Data section
=== Begin Enclosure ===

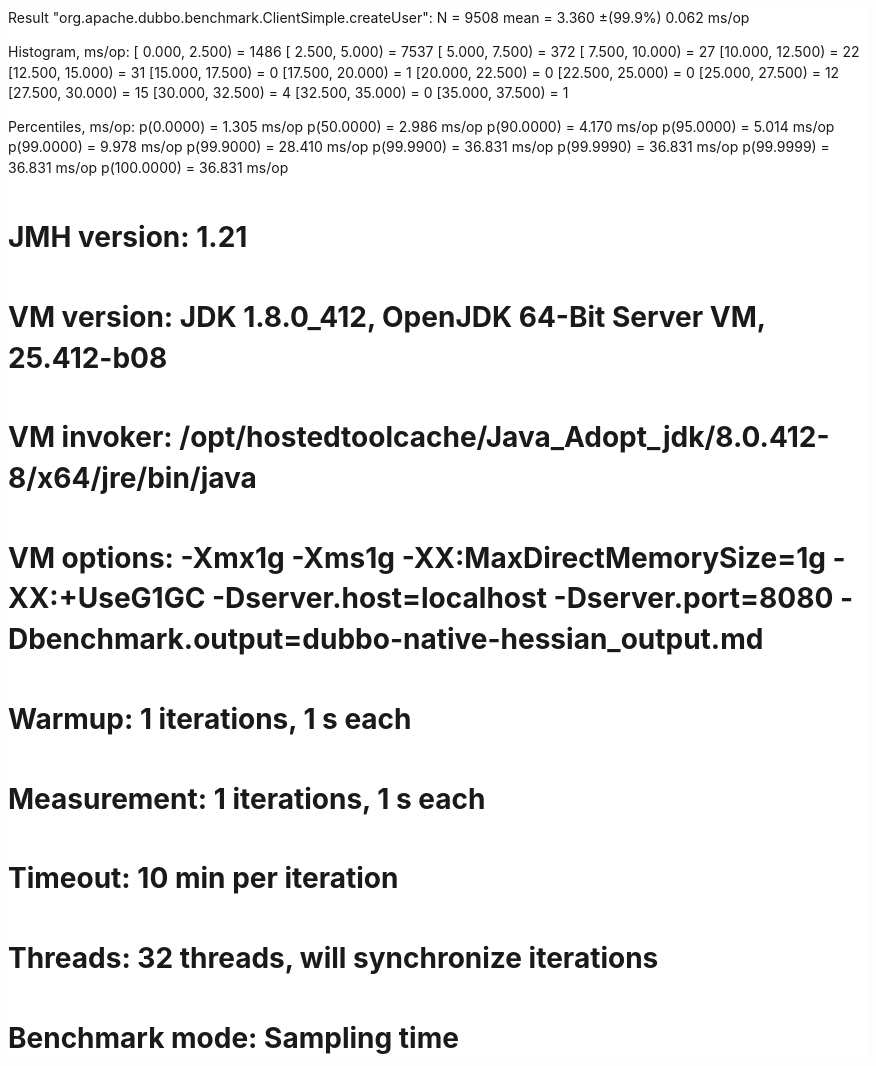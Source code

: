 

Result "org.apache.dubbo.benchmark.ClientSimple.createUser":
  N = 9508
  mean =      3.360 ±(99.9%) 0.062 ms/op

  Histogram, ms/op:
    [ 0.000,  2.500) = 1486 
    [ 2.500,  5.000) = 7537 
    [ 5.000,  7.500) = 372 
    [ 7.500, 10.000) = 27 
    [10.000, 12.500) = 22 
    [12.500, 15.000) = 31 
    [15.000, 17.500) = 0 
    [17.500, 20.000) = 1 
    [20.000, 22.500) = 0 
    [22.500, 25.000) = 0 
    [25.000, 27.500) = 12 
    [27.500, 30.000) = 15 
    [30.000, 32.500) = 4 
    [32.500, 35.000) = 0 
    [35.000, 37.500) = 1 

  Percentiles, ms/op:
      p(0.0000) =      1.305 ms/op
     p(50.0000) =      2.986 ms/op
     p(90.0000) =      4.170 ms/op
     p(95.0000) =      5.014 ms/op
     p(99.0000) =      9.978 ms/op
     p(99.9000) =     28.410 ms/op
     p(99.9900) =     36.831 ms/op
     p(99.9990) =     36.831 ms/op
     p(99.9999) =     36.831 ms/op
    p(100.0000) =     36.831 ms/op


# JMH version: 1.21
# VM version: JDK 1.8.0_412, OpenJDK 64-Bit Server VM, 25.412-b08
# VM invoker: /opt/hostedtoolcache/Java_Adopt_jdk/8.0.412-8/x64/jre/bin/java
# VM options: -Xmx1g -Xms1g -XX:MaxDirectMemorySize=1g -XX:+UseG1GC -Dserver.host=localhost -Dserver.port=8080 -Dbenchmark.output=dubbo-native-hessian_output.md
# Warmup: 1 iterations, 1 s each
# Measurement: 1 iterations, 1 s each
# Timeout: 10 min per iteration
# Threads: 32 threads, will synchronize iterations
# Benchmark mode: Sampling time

=== End Enclosure ===

Your assignment
From the first line above down to the line with "# Timeout: 10 min per iteration", reproduce every line and no others, omitting pictures.

Reply to the task
Source code

: 

Result "org.apache.dubbo.benchmark.ClientSimple.createUser":
  N = 9508
  mean =      3.360 ±(99.9%) 0.062 ms/op

  Histogram, ms/op:
    [ 0.000,  2.500) = 1486 
    [ 2.500,  5.000) = 7537 
    [ 5.000,  7.500) = 372 
    [ 7.500, 10.000) = 27 
    [10.000, 12.500) = 22 
    [12.500, 15.000) = 31 
    [15.000, 17.500) = 0 
    [17.500, 20.000) = 1 
    [20.000, 22.500) = 0 
    [22.500, 25.000) = 0 
    [25.000, 27.500) = 12 
    [27.500, 30.000) = 15 
    [30.000, 32.500) = 4 
    [32.500, 35.000) = 0 
    [35.000, 37.500) = 1 

  Percentiles, ms/op:
      p(0.0000) =      1.305 ms/op
     p(50.0000) =      2.986 ms/op
     p(90.0000) =      4.170 ms/op
     p(95.0000) =      5.014 ms/op
     p(99.0000) =      9.978 ms/op
     p(99.9000) =     28.410 ms/op
     p(99.9900) =     36.831 ms/op
     p(99.9990) =     36.831 ms/op
     p(99.9999) =     36.831 ms/op
    p(100.0000) =     36.831 ms/op


# JMH version: 1.21
# VM version: JDK 1.8.0_412, OpenJDK 64-Bit Server VM, 25.412-b08
# VM invoker: /opt/hostedtoolcache/Java_Adopt_jdk/8.0.412-8/x64/jre/bin/java
# VM options: -Xmx1g -Xms1g -XX:MaxDirectMemorySize=1g -XX:+UseG1GC -Dserver.host=localhost -Dserver.port=8080 -Dbenchmark.output=dubbo-native-hessian_output.md
# Warmup: 1 iterations, 1 s each
# Measurement: 1 iterations, 1 s each
# Timeout: 10 min per iteration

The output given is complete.